THE PROBLEM: If a line in the records below holds the word "unordered", copy it.

-*-

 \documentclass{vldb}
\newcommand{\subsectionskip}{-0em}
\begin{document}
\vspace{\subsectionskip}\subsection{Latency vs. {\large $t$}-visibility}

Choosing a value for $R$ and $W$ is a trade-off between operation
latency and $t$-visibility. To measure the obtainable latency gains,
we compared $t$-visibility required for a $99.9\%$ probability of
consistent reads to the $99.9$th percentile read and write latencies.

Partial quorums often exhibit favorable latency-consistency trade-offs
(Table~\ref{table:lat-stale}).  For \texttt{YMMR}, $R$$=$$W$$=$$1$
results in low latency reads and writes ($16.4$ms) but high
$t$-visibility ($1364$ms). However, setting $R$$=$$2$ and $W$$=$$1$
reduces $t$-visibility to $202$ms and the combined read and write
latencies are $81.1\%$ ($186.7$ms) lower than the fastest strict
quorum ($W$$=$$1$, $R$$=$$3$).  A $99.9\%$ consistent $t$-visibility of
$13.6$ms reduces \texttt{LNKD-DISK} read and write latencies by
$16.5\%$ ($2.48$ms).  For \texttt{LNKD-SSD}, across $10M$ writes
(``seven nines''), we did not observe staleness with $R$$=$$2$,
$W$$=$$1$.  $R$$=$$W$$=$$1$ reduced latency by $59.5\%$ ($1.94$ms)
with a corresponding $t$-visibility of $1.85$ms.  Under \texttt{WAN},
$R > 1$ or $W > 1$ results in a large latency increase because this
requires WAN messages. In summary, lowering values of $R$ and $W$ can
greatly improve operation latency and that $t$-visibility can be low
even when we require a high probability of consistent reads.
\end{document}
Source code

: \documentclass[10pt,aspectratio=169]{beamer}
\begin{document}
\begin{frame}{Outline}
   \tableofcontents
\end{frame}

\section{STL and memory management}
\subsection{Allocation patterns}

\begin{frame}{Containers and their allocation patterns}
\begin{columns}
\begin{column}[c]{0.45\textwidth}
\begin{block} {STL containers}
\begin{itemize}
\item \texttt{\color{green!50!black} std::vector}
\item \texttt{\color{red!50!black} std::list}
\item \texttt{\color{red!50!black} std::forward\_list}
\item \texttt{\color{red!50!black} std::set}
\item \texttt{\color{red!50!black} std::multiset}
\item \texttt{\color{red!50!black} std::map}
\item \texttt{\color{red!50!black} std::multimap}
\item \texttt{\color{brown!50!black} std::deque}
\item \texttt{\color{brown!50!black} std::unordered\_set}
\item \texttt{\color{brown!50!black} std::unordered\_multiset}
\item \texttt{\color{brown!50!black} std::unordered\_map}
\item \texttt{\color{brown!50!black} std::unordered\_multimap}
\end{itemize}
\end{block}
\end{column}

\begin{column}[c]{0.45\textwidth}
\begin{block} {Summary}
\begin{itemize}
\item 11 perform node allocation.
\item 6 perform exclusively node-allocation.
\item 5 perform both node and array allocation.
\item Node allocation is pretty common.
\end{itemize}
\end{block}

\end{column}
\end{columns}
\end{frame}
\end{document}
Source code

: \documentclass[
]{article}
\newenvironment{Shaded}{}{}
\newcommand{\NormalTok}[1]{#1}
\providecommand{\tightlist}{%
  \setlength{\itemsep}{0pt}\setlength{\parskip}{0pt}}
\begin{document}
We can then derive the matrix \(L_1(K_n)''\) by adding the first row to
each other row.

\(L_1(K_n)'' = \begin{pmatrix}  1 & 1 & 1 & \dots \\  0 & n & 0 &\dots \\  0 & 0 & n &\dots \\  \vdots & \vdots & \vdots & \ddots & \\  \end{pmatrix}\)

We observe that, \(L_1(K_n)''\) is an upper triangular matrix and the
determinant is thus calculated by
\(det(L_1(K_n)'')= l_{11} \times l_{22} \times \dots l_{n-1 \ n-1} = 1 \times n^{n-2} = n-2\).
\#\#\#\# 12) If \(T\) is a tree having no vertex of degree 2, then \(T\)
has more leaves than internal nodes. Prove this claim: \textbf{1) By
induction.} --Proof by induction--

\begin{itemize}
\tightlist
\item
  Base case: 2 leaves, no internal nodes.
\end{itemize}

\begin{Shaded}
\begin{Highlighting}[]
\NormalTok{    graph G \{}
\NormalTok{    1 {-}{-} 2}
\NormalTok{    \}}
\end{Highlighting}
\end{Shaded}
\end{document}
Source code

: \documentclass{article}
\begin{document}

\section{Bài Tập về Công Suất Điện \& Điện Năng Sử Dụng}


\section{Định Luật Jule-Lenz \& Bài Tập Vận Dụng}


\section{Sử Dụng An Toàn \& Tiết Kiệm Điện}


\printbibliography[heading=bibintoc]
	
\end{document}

-*-

RESPONSE TO THIS EXERCISE:
\item \texttt{\color{brown!50!black} std::unordered\_set}
\item \texttt{\color{brown!50!black} std::unordered\_multiset}
\item \texttt{\color{brown!50!black} std::unordered\_map}
\item \texttt{\color{brown!50!black} std::unordered\_multimap}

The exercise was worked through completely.